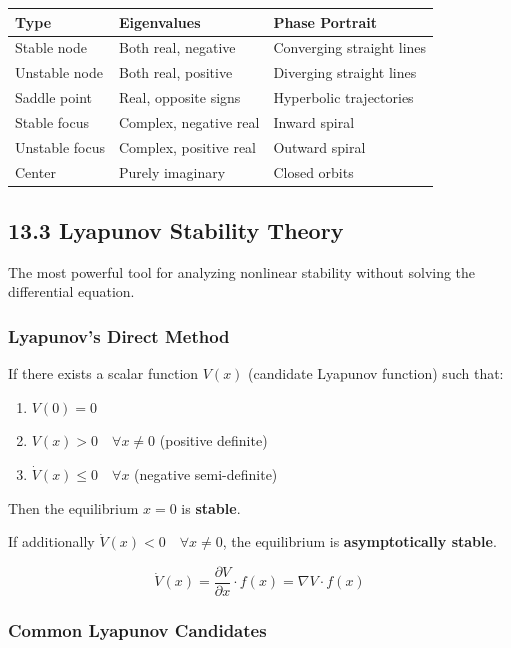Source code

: \documentclass[11pt,a4paper]{book}
\begin{document}
\begin{itemize}
\begin{center}
\begin{tabular}{|l|l|l|}
\hline
Type & Eigenvalues & Phase Portrait \\
\hline
Stable node & Both real, negative & Converging straight lines \\
Unstable node & Both real, positive & Diverging straight lines \\
Saddle point & Real, opposite signs & Hyperbolic trajectories \\
Stable focus & Complex, negative real & Inward spiral \\
Unstable focus & Complex, positive real & Outward spiral \\
Center & Purely imaginary & Closed orbits \\
\hline
\end{tabular}
\end{center}

\medskip\noindent\hrulefill\medskip

\subsection{13.3 Lyapunov Stability Theory}

The most powerful tool for analyzing nonlinear stability without solving the differential equation.

\subsubsection{Lyapunov's Direct Method}

If there exists a scalar function $V(x)$ (candidate Lyapunov function) such that:

\begin{enumerate}
\item $V(0) = 0$
\item $V(x) > 0 \quad \forall x \neq 0$ (positive definite)
\item $\dot{V}(x) \leq 0 \quad \forall x$ (negative semi-definite)
\end{enumerate}

Then the equilibrium $x = 0$ is \textbf{stable}.

If additionally $\dot{V}(x) < 0 \quad \forall x \neq 0$, the equilibrium is \textbf{asymptotically stable}.

\[\dot{V}(x) = \frac{\partial V}{\partial x} \cdot f(x) = \nabla V \cdot f(x)\]

\subsubsection{Common Lyapunov Candidates}


\end{itemize}
\end{document}
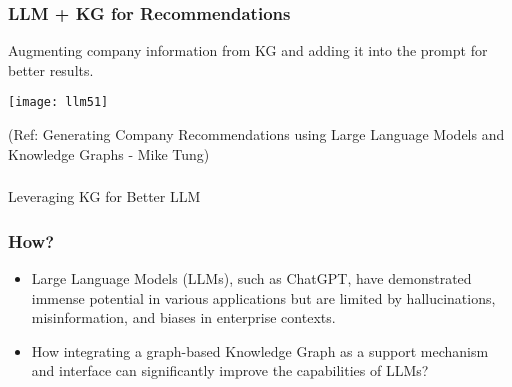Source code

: \begin{frame}[fragile]\frametitle{LLM + KG for Recommendations}

Augmenting company information from KG and adding it into the prompt for better results.

\begin{center}
\texttt{[image: llm51]}
\end{center}	

{\tiny (Ref: Generating Company Recommendations using Large Language Models and Knowledge Graphs - Mike Tung)}

\end{frame}

\begin{frame}[fragile]\frametitle{}
\begin{center}
{\Large Leveraging KG for Better LLM}
\end{center}
\end{frame}

\begin{frame}[fragile]\frametitle{How?}

\begin{itemize}
\item Large Language Models (LLMs), such as ChatGPT, have demonstrated immense potential in various applications but are limited by hallucinations, misinformation, and biases in enterprise contexts.
\item How integrating a graph-based Knowledge Graph as a support mechanism and interface can significantly improve the capabilities of LLMs?
\end{itemize}	

\end{frame}

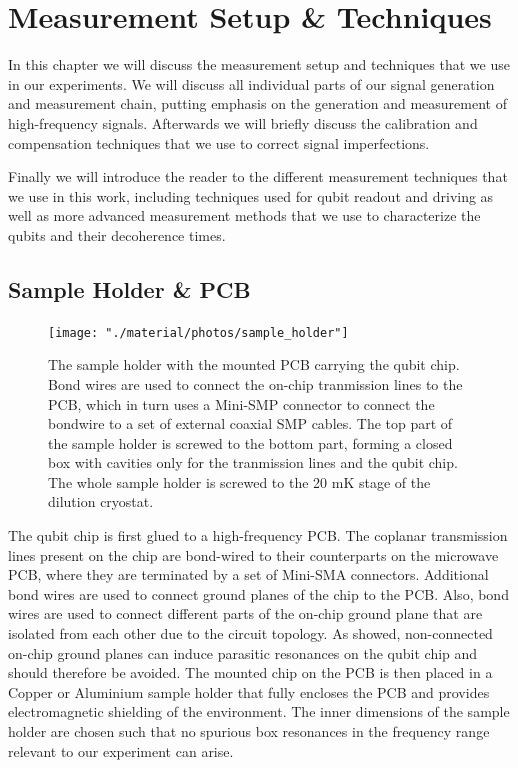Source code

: \chapter{Measurement Setup \& Techniques}

In this chapter we will discuss the measurement setup and techniques that we use in our experiments. We will discuss all individual parts of our signal generation and measurement chain, putting emphasis on the generation and measurement of high-frequency signals. Afterwards we will briefly discuss the calibration and compensation techniques that we use to correct signal imperfections.

Finally we will introduce the reader to the different measurement techniques that we use in this work, including techniques used for qubit readout and driving as well as more advanced measurement methods that we use to characterize the qubits and their decoherence times.

\section{Sample Holder \& PCB}

\begin{figure}
	\centering
		\texttt{[image: "./material/photos/sample\_holder"]}
	\caption[]{The sample holder with the mounted PCB carrying the qubit chip. Bond wires are used to connect the on-chip tranmission lines to the PCB, which in turn uses a Mini-SMP connector to connect the bondwire to a set of external coaxial SMP cables. The top part of the sample holder is screwed to the bottom part, forming a closed box with cavities only for the tranmission lines and the qubit chip. The whole sample holder is screwed to the 20 mK stage of the dilution cryostat.}
	\label{fig:sample_holder_and_pcb}
\end{figure}

The qubit chip is first glued to a high-frequency PCB. The coplanar transmission lines present on the chip are bond-wired to their counterparts on the microwave PCB, where they are terminated by a set of Mini-SMA connectors. Additional bond wires are used to connect ground planes of the chip to the PCB. Also, bond wires are used to connect different parts of the on-chip ground plane that are isolated from each other due to the circuit topology. As \cite{schuster_circuit_2007} showed, non-connected on-chip ground planes can induce parasitic resonances on the qubit chip and should therefore be avoided. The mounted chip on the PCB is then placed in a Copper or Aluminium sample holder that fully encloses the PCB and provides electromagnetic shielding of the environment. The inner dimensions of the sample holder are chosen such that no spurious box resonances in the frequency range relevant to our experiment can arise.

□ □ □ □ □ □ □

What you should do:
Every line from the top of the entries through the line that holds "0$ (positive definite)" is to be quoted exactly, please, and nothing else; omit the pictures.

Result of this task:
Source code

: \documentclass[11pt,a4paper]{book}
\begin{document}
\begin{itemize}
\begin{center}
\begin{tabular}{|l|l|l|}
\hline
Type & Eigenvalues & Phase Portrait \\
\hline
Stable node & Both real, negative & Converging straight lines \\
Unstable node & Both real, positive & Diverging straight lines \\
Saddle point & Real, opposite signs & Hyperbolic trajectories \\
Stable focus & Complex, negative real & Inward spiral \\
Unstable focus & Complex, positive real & Outward spiral \\
Center & Purely imaginary & Closed orbits \\
\hline
\end{tabular}
\end{center}

\medskip\noindent\hrulefill\medskip

\subsection{13.3 Lyapunov Stability Theory}

The most powerful tool for analyzing nonlinear stability without solving the differential equation.

\subsubsection{Lyapunov's Direct Method}

If there exists a scalar function $V(x)$ (candidate Lyapunov function) such that:

\begin{enumerate}
\item $V(0) = 0$
\item $V(x) > 0 \quad \forall x \neq 0$ (positive definite)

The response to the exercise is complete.